### WHAT IS EXPECTED:
Every line in the entries that holds "left" should be identified and copied.

···

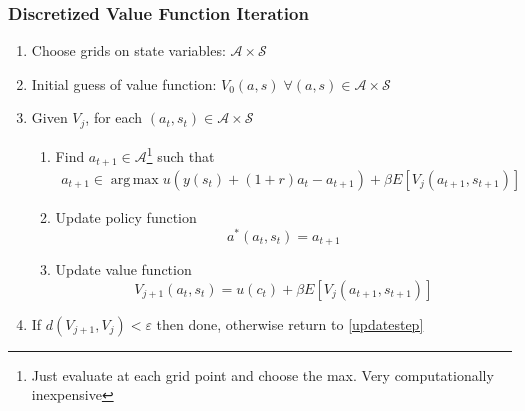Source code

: \documentclass[10pt]{beamer}
\DeclareMathOperator*{\argmax}{arg\,max}
\begin{document}
\begin{frame} \frametitle{Discretized Value Function Iteration}

  \begin{enumerate}
    \item Choose grids on state variables: $\mathcal{A} \times \mathcal{S}$
    \item Initial guess of value function: $V_0(a, s) \;\forall (a, s) \in \mathcal{A} \times \mathcal{S}$
    \item Given $V_j$, for each $(a_t, s_t) \in \mathcal{A} \times \mathcal{S}$ \label{updatestep}
      \begin{enumerate}
        \item Find $a_{t+1} \in \mathcal{A}$\footnote{Just evaluate at each grid point and choose the max. Very computationally inexpensive} such that
          \begin{align*}
            a_{t+1} \in \argmax u(y(s_t) + (1+r) a_t - a_{t+1}) + \beta E \left[ V_j(a_{t+1}, s_{t+1}) \right]
          \end{align*}
        \item Update policy function $$a^*(a_t, s_t) = a_{t+1}$$
        \item Update value function $$V_{j+1}(a_t, s_t) = u(c_t) + \beta E \left[V_{j}(a_{t+1}, s_{t+1}) \right]$$
      \end{enumerate}
    \item If $d(V_{j+1}, V_j) < \varepsilon$ then done, otherwise return to \ref{updatestep}
  \end{enumerate}

\end{frame}
\end{document}
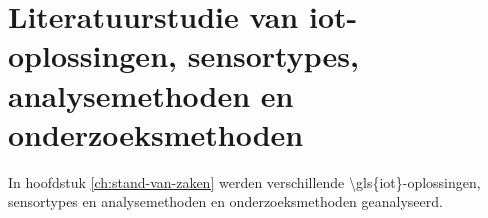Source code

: 






\section{Literatuurstudie van \gls{iot}-oplossingen, sensortypes, analysemethoden en onderzoeksmethoden}
In hoofdstuk \ref{ch:stand-van-zaken} werden verschillende \gls{\gls{iot}}-oplossingen, sensortypes en analysemethoden en onderzoeksmethoden geanalyseerd.

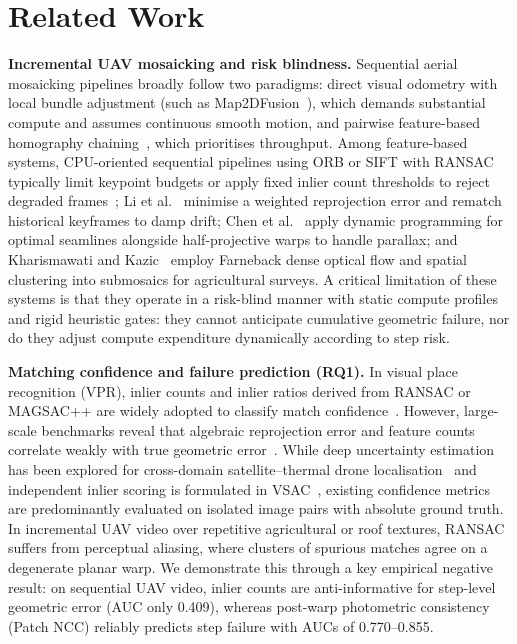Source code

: \documentclass[conference]{IEEEtran}
\begin{document}
\section{Related Work}
\textbf{Incremental UAV mosaicking and risk blindness.} Sequential aerial
mosaicking pipelines broadly follow two paradigms: direct visual odometry with
local bundle adjustment (such as Map2DFusion~\cite{map2dfusion}), which demands
substantial compute and assumes continuous smooth motion, and pairwise
feature-based homography chaining~\cite{hwang2026,li2023,chen2022,dronezaic}, which
prioritises throughput. Among feature-based systems, CPU-oriented sequential
pipelines using ORB or SIFT with RANSAC typically limit keypoint budgets or apply
fixed inlier count thresholds to reject degraded frames~\cite{hwang2026}; Li et
al.~\cite{li2023} minimise a weighted reprojection error and rematch historical
keyframes to damp drift; Chen et al.~\cite{chen2022} apply dynamic programming for
optimal seamlines alongside half-projective warps to handle parallax; and
Kharismawati and Kazic~\cite{dronezaic} employ Farneback dense optical flow and
spatial clustering into submosaics for agricultural surveys. A critical limitation
of these systems is that they operate in a risk-blind manner with static compute
profiles and rigid heuristic gates: they cannot anticipate cumulative geometric
failure, nor do they adjust compute expenditure dynamically according to step risk.

\textbf{Matching confidence and failure prediction (RQ1).} In visual place
recognition (VPR), inlier counts and inlier ratios derived from RANSAC or MAGSAC++
are widely adopted to classify match confidence~\cite{zaffar2024,sferrazza2024}.
However, large-scale benchmarks reveal that algebraic reprojection error and
feature counts correlate weakly with true geometric error~\cite{barath2023,yuan2024}.
While deep uncertainty estimation has been explored for cross-domain satellite--thermal
drone localisation~\cite{uasthn} and independent inlier scoring is formulated in
VSAC~\cite{ivashechkin2021}, existing confidence metrics are predominantly evaluated
on isolated image pairs with absolute ground truth. In incremental UAV video over
repetitive agricultural or roof textures, RANSAC suffers from perceptual aliasing,
where clusters of spurious matches agree on a degenerate planar warp. We demonstrate
this through a key empirical negative result: on sequential UAV video, inlier counts
are anti-informative for step-level geometric error (AUC only 0.409), whereas post-warp
photometric consistency (Patch NCC) reliably predicts step failure with AUCs of
0.770--0.855.
\end{document}
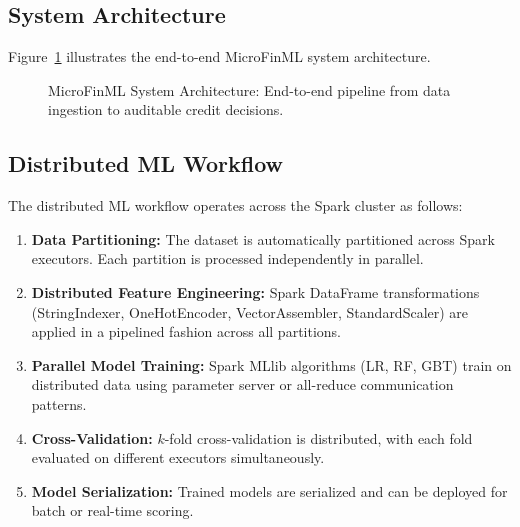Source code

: \documentclass[runningheads]{llncs}
\begin{document}
\subsection{System Architecture}

Figure~\ref{fig:architecture} illustrates the end-to-end MicroFinML system architecture.

\begin{figure}[H]
    \centering
    \caption{MicroFinML System Architecture: End-to-end pipeline from data ingestion to auditable credit decisions.}
    \label{fig:architecture}
\end{figure}

\subsection{Distributed ML Workflow}

The distributed ML workflow operates across the Spark cluster as follows:

\begin{enumerate}
    \item \textbf{Data Partitioning:} The dataset is automatically partitioned across Spark executors. Each partition is processed independently in parallel.
    \item \textbf{Distributed Feature Engineering:} Spark DataFrame transformations (StringIndexer, OneHotEncoder, VectorAssembler, StandardScaler) are applied in a pipelined fashion across all partitions.
    \item \textbf{Parallel Model Training:} Spark MLlib algorithms (LR, RF, GBT) train on distributed data using parameter server or all-reduce communication patterns.
    \item \textbf{Cross-Validation:} $k$-fold cross-validation is distributed, with each fold evaluated on different executors simultaneously.
    \item \textbf{Model Serialization:} Trained models are serialized and can be deployed for batch or real-time scoring.
\end{enumerate}
\end{document}
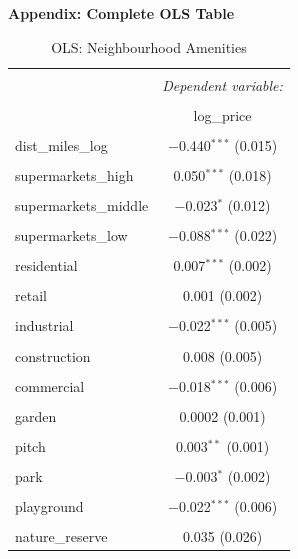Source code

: \documentclass{article}
\begin{document}
\newpage
\textbf{Appendix: Complete OLS Table}
\begin{table}[H] \centering 
  \caption{OLS: Neighbourhood Amenities} 
  \label{table:complete} 
\small 
\begin{tabular}{@{\extracolsep{-10pt}}lc} 
\\[-1.8ex]\hline 
\hline \\[-1.8ex] 
 & \multicolumn{1}{c}{\textit{Dependent variable:}} \\ 
\cline{2-2} 
\\[-1.8ex] & log\_price \\ 
\hline \\[-1.8ex] 
 dist\_miles\_log & $-$0.440$^{***}$ (0.015) \\ 
  & \\ 
 supermarkets\_high & 0.050$^{***}$ (0.018) \\ 
  & \\ 
 supermarkets\_middle & $-$0.023$^{*}$ (0.012) \\ 
  & \\ 
 supermarkets\_low & $-$0.088$^{***}$ (0.022) \\ 
  & \\ 
 residential & 0.007$^{***}$ (0.002) \\ 
  & \\ 
 retail & 0.001 (0.002) \\ 
  & \\ 
 industrial & $-$0.022$^{***}$ (0.005) \\ 
  & \\ 
 construction & 0.008 (0.005) \\ 
  & \\ 
 commercial & $-$0.018$^{***}$ (0.006) \\ 
  & \\ 
 garden & 0.0002 (0.001) \\ 
  & \\ 
 pitch & 0.003$^{**}$ (0.001) \\ 
  & \\ 
 park & $-$0.003$^{*}$ (0.002) \\ 
  & \\ 
 playground & $-$0.022$^{***}$ (0.006) \\ 
  & \\ 
 nature\_reserve & 0.035 (0.026) \\ 

\end{tabular}
\end{table}
\end{document}
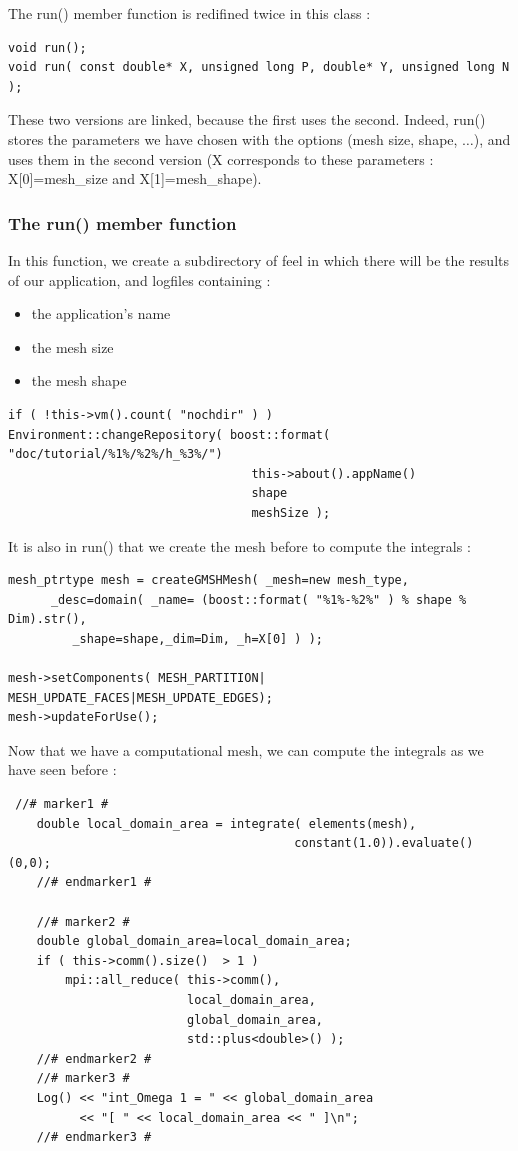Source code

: The run() member function is redifined twice in this class :
\begin{lstlisting}
void run();
void run( const double* X, unsigned long P, double* Y, unsigned long N );
\end{lstlisting}

These two versions are linked, because the first uses the second. Indeed, run() stores the parameters we have chosen with the options (mesh size, shape, $\dots$), and uses them in the second version (X corresponds to these parameters : X[0]=mesh\_size and X[1]=mesh\_shape). \\

\subsubsection{The run() member function}
In this function, we create a subdirectory of feel in which there will be the results of our application, and logfiles containing :
\begin{itemize}
\item the application's name
\item the mesh size
\item the mesh shape
\end{itemize}

\begin{lstlisting}
if ( !this->vm().count( "nochdir" ) )
Environment::changeRepository( boost::format( "doc/tutorial/%1%/%2%/h_%3%/")
                                  this->about().appName()
                                  shape
                                  meshSize );

\end{lstlisting}
\vspace{0.2cm}
It is also in run() that we create the mesh before to compute the integrals :
\begin{lstlisting}
mesh_ptrtype mesh = createGMSHMesh( _mesh=new mesh_type,
      _desc=domain( _name= (boost::format( "%1%-%2%" ) % shape % Dim).str(),
         _shape=shape,_dim=Dim, _h=X[0] ) );

mesh->setComponents( MESH_PARTITION| MESH_UPDATE_FACES|MESH_UPDATE_EDGES);
mesh->updateForUse();

\end{lstlisting}
\vspace{0.2cm}
Now that we have a computational mesh, we can compute the integrals as we have seen before :

\begin{lstlisting}
 //# marker1 #
    double local_domain_area = integrate( elements(mesh),
                                        constant(1.0)).evaluate()(0,0);
    //# endmarker1 #

    //# marker2 #
    double global_domain_area=local_domain_area;
    if ( this->comm().size()  > 1 )
        mpi::all_reduce( this->comm(),
                         local_domain_area,
                         global_domain_area,
                         std::plus<double>() );
    //# endmarker2 #
    //# marker3 #
    Log() << "int_Omega 1 = " << global_domain_area
          << "[ " << local_domain_area << " ]\n";
    //# endmarker3 #

\end{lstlisting}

···

### ANSWER SECTION:
            a_{t+1} \in \argmax u(y(s_t) + (1+r) a_t - a_{t+1}) + \beta E \left[ V_j(a_{t+1}, s_{t+1}) \right]
        \item Update value function $$V_{j+1}(a_t, s_t) = u(c_t) + \beta E \left[V_{j}(a_{t+1}, s_{t+1}) \right]$$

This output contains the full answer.